ProcedureTo Identify the Point of Message Breakdown

  1. By the time you have finished starting and stopping the channel programs, you should have the following files with which you can use to troubleshoot the problem:

    1. All copies of the message file (for example: ZZ01K7LXW76T7O9TD0TB.KEEP1) from each channel program

    2. A tcp_local_slave.log-* file

    3. A set of channel _master.log-* files for each destination channel

    4. A set of mail.log_current records that show the path of the message

      All files should have timestamps and message ID values that match the message ID: header lines in the mail.log_current records.
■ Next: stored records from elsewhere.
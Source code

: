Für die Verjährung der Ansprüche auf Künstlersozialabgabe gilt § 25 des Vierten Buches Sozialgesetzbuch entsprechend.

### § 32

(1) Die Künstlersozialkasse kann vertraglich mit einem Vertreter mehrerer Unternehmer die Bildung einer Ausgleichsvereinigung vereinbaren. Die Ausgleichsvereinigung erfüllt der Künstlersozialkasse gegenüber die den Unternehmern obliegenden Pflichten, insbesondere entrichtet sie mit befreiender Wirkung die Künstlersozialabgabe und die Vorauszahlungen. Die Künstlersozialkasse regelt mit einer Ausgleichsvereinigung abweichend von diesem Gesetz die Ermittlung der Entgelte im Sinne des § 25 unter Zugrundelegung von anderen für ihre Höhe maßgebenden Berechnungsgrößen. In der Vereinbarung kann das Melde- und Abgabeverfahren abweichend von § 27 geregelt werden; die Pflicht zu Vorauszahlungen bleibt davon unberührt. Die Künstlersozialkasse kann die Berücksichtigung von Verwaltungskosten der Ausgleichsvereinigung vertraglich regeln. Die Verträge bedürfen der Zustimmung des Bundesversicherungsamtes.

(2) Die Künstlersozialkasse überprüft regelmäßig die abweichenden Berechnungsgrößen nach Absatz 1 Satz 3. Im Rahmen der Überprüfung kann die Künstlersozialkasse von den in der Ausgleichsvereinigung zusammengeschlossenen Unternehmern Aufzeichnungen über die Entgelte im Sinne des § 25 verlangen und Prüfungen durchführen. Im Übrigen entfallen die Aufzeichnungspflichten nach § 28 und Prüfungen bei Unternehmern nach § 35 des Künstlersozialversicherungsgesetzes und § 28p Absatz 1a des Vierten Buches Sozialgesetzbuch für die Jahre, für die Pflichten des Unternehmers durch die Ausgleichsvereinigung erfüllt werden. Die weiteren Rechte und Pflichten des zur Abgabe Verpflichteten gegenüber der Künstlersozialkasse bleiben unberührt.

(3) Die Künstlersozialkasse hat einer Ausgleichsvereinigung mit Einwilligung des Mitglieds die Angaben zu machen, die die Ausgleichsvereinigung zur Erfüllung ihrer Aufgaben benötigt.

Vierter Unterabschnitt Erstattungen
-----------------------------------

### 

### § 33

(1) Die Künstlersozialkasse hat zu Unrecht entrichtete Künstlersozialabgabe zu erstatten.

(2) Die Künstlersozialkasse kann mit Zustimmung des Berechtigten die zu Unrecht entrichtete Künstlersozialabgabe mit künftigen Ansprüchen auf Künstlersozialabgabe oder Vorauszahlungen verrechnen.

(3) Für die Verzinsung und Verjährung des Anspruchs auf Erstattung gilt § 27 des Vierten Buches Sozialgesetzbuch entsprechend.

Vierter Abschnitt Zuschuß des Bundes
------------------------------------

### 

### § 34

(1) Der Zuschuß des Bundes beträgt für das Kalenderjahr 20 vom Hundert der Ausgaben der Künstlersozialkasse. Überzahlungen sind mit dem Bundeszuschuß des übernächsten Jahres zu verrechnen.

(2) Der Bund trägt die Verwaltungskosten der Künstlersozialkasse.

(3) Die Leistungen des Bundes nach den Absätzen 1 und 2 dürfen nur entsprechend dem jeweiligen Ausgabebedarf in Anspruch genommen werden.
Note that the exception is when messages are bounced back to the sender; these bounced messages will have a different message ID value than the original message.
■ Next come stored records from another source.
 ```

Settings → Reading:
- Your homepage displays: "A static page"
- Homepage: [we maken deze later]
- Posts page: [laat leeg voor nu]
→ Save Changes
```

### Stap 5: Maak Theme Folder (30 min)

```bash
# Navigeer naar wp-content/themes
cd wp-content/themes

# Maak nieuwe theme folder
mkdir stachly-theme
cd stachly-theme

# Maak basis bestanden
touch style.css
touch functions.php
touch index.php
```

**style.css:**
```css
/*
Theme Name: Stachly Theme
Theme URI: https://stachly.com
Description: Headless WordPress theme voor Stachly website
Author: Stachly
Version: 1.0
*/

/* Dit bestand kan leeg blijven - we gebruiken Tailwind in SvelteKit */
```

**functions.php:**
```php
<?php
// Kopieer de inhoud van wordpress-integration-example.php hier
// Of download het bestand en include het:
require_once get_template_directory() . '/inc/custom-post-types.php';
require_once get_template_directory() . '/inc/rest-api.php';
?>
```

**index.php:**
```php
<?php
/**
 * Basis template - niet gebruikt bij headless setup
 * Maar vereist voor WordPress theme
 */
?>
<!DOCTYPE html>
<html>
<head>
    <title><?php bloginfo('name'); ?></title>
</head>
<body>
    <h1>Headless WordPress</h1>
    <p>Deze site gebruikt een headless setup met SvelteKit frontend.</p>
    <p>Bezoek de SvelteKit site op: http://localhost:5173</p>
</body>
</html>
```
  2. Examine the tcp_local_slave.log-* file to determine if the message had the message part when it entered the message queue.

    Look at the SMTP dialog and data to see what was sent from the client machine.

    If the message part did not appear in the tcp_local_slave.log-* file, then the problem occurred before the message entered the MTA. As a result, the message was enqueued without the message part. If this the case, the problem could have occurred on the sender’s remote SMTP server or in the sender’s client machine.

  3. Investigate the copies of the message files to see where the message part was altered or missing.

    If any message file showed that the message part was altered or missing, examine the previous channel’s log file. For example, you should look at the conversion_master.log-* file if the message part in the message entering the tcp_intranet channel was altered or missing.

  4. Look at the final destination of the message.

    If the message part looks unaltered in the tcp_local_slave.log, the message files (for example: ZZ01K7LXW76T7O9TD0TB.KEEP1), and the channel_master.log-* files, then the MTA did not alter the message and the message part is disappearing at the next step in the path to its final destination.

    If the final destination is the ims-ms channel (the Message Store), then you might download the message from the server to a client machine to determine if the message part is being dropped during or after this transfer. If the destination channel is a tcp_* channel, then you need to go to the MTA in the message’s path. Assuming it is an Messaging Server MTA, you will need to repeat the entire troubleshooting process (See 26.2.8.1 Identify the Channels in the Message Path, 26.2.8.2 Manually Start and Stop Channels to Gather Data, and this section). If the other MTA is not under your administration, then the user who reported the problem should contact that particular site.